Dead as a Doornail by Charlaine Harris
This is the fifth book of the Southern Vampire series and my favorite, so far. Like the rest of her books, there's a murder and Sookie is smack dab in the middle of it.
Here is my version of the tasty southern meal Sookie Stackhouse brings over to Calvin Norris' house after a bunch of stuff happens that you'll just have to read the book to find out about.
Sour Cream Chicken with Biscuits
My kiddo loves mushrooms. He likes them with eggs, he likes them on a shish kebab and on burgers. He is a bona fide mushroom fanatic.
Which is why I'm dumbfounded by his dislike for this dish. IT HAS MUSHROOMS!
Oh well, can't please everyone.
My husband and I really liked this. The creamy tart sauce was offset by the flavorful firm mushrooms, add in herb-y seared chicken breasts and wowza, you got yourself one heck of a tasty weeknight dinner and nice leftovers for breakfast too.
I made so many biscuits that we had them for breakfast the next two mornings.
First gather up your ingredients;
|sour cream, white wine, thyme, red onion, garlic, shallots, parsley, mushrooms, paprika, pepper, salt, olive oil and oregano|
Pour olive oil in the pan and give it a swirl over a medium heat.
Sprinkle the chicken with salt, pepper, paprika, oregano and thyme and brown it on both sides.
Chop the veggies. Try not to chop in your knuckles (youch, I can't believe I did that).
Add in the chopped veggies, cook them until everything is a bit wilted.
Add the wine, let it cook down a minute then stir in the sour cream. Heat through over low heat.
Now we can make biscuits.
Cut out the biscuits on a floured, dry surface.
Look how edible they look after a few minutes in the oven. There's a big empty spot in this picture, someone ate two of the biscuits from the middle of the pan. I found the crumbs, scattered across the table. They were drippy with butter and strawberry jam. What a mystery, I really have no idea how that happened. Bigfoot, the cookie monster? Sadly, we'll probably never know what happened.
3 large chicken breasts
2 tblspns. olive oil
1/4 tsp. each of the following, black pepper, thyme, oregano and paprika
1/2 tsp. salt
1/3 cup white wine
1 1/2 cup sour cream
1/2 red onion, chopped
2 shallots, chopped
7 mushrooms, sliced
3 cloves garlic, chopped
handful of fresh parsley
2 Tblspns. butter
1. Preheat oven to 350. Spinkle dry herbs, salt and pepper on chicken.

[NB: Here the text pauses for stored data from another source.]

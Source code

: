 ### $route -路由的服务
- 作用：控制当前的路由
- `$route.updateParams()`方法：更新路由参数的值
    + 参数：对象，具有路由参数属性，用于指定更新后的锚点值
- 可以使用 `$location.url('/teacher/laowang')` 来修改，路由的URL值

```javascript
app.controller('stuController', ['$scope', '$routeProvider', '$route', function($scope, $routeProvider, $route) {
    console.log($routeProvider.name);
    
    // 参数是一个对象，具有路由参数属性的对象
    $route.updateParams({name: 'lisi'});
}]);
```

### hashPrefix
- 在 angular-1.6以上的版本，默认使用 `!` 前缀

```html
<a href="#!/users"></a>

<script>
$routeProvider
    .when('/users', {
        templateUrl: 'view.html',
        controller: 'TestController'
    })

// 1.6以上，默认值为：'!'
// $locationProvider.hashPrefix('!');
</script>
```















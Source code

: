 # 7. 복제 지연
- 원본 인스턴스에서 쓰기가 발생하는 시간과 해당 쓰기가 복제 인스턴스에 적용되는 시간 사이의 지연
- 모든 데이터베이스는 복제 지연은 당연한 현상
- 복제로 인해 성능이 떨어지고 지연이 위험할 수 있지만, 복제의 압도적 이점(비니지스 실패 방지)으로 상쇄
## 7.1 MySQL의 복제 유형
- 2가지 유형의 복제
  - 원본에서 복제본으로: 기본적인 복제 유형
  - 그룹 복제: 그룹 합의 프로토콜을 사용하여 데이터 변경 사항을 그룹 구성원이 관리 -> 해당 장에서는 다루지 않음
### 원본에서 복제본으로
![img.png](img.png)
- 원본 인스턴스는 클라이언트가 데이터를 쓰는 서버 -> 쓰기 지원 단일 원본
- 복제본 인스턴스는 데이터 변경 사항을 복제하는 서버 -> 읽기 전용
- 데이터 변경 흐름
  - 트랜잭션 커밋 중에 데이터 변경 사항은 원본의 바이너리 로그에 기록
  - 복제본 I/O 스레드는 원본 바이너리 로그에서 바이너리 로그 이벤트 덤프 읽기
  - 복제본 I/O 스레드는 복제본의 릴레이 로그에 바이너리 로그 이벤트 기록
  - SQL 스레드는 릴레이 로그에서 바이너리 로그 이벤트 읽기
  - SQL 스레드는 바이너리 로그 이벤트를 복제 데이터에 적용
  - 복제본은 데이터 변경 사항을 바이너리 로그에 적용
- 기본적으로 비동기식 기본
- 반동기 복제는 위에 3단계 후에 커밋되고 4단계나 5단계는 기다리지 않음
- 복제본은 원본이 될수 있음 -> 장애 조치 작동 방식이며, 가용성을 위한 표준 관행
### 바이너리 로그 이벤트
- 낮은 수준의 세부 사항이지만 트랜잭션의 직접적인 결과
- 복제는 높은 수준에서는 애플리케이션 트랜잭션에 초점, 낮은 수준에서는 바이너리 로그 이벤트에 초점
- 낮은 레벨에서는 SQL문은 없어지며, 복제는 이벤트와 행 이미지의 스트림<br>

2. Heat olive oil in pan, add chicken and brown on each side for a few minutes (four minutes should do) over medium heat.
3. Remove chicken to oven safe dish and bake for 25 minutes.
4. Melt butter in pan, add vegetables and saute until the everything is wilted, about seven minutes.
5. Add wine, allow to cook down for three minutes, then stir in sour cream. Heat through until the sauce is just starting to bubble.
6. Remove chicken from the oven and spoon mushroom cream sauce over the chicken. Sprinkle with chopped parsley.
adapted from Better Homes and Gardens, Homemade Bread Cook Book (1978)
1 3/4 cups all purpose flour
1/4 cup whole wheat flour
1 Tblspn. baking powder
1/4 tsp. baking soda
1/2 tsp. salt
1/3 cup butter
3/4 cup + 1 Tblspn. buttermilk
Preheat oven to 450.
1. Stir thoroughly the dry ingredients. Using a fork, knives or a pastry cutter, add in the butter, working it into the dry ingredients until it is pebble size.
2. Make a well in the center and add the buttermilk all at once. Stir just till the dough clumps together.
3. Turn out onto a floured surface and knead the dough gently, 10 to 12 folds. Roll out and cut out biscuits that are no thicker than 1 inch thick. Set them an inch apart on a baking sheet.
4. Bake for 10-12 minutes or until golden brown.